Work required
In the data that follows, find the line with "Narses would soon"; transcribe it, every later line up to the one with "Augustus and the", and that line as well, exactly and with no others.

Supplied material
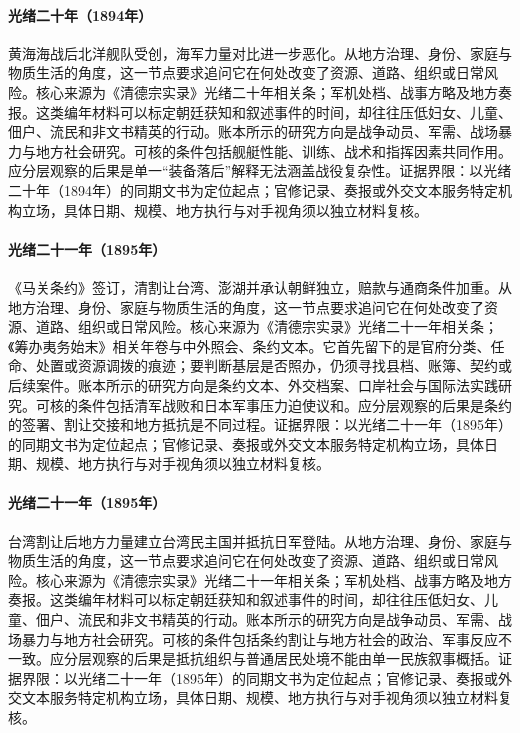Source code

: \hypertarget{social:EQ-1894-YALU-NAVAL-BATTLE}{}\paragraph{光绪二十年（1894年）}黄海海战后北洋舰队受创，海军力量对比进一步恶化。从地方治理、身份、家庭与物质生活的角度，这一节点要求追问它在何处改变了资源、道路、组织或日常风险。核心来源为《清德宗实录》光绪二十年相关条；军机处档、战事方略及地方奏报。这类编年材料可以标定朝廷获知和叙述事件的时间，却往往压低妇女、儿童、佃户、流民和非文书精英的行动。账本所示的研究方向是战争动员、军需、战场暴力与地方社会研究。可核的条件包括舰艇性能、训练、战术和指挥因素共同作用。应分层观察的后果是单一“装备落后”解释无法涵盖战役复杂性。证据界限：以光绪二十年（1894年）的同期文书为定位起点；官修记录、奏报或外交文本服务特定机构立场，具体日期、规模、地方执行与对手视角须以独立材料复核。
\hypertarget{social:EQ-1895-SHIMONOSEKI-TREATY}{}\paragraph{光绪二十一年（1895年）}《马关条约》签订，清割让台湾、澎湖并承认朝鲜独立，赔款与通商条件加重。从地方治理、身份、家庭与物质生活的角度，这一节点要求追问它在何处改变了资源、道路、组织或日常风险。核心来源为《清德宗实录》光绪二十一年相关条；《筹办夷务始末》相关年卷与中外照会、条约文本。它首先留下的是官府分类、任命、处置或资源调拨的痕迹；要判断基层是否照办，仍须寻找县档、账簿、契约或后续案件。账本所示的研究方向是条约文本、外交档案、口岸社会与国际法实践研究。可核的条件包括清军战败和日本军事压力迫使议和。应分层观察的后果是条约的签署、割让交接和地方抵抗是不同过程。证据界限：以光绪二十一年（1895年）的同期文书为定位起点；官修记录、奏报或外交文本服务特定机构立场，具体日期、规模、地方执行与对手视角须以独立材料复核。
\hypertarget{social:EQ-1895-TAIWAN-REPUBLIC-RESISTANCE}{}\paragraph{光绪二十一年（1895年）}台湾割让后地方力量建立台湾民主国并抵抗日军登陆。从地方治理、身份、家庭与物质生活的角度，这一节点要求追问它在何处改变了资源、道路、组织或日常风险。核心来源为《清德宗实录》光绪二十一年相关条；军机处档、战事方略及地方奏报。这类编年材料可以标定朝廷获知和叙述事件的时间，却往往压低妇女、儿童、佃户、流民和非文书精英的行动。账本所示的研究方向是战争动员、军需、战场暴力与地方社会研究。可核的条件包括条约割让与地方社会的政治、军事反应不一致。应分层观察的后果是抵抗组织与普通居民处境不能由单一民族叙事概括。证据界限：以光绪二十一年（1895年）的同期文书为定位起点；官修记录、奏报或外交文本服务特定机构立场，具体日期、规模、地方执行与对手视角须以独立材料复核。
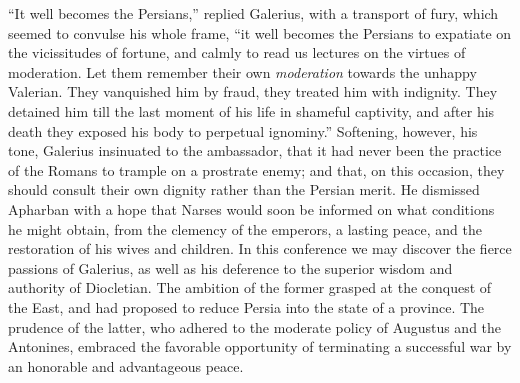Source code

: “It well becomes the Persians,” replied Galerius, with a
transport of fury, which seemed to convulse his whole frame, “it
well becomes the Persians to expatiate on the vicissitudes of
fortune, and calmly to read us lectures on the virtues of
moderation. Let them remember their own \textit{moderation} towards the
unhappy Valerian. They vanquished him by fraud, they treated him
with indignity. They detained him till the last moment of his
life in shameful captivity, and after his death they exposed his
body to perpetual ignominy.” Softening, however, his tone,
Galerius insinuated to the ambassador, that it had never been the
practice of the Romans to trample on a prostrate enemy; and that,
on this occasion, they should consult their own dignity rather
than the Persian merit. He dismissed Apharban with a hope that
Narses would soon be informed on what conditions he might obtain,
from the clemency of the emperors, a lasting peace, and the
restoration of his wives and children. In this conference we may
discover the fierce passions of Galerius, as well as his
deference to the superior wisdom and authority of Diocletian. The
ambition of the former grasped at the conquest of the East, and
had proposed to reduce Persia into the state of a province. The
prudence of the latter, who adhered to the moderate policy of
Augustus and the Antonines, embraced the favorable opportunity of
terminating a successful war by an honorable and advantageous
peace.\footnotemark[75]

Solution
Narses would soon be informed on what conditions he might obtain,
from the clemency of the emperors, a lasting peace, and the
restoration of his wives and children. In this conference we may
discover the fierce passions of Galerius, as well as his
deference to the superior wisdom and authority of Diocletian. The
ambition of the former grasped at the conquest of the East, and
had proposed to reduce Persia into the state of a province. The
prudence of the latter, who adhered to the moderate policy of
Augustus and the Antonines, embraced the favorable opportunity of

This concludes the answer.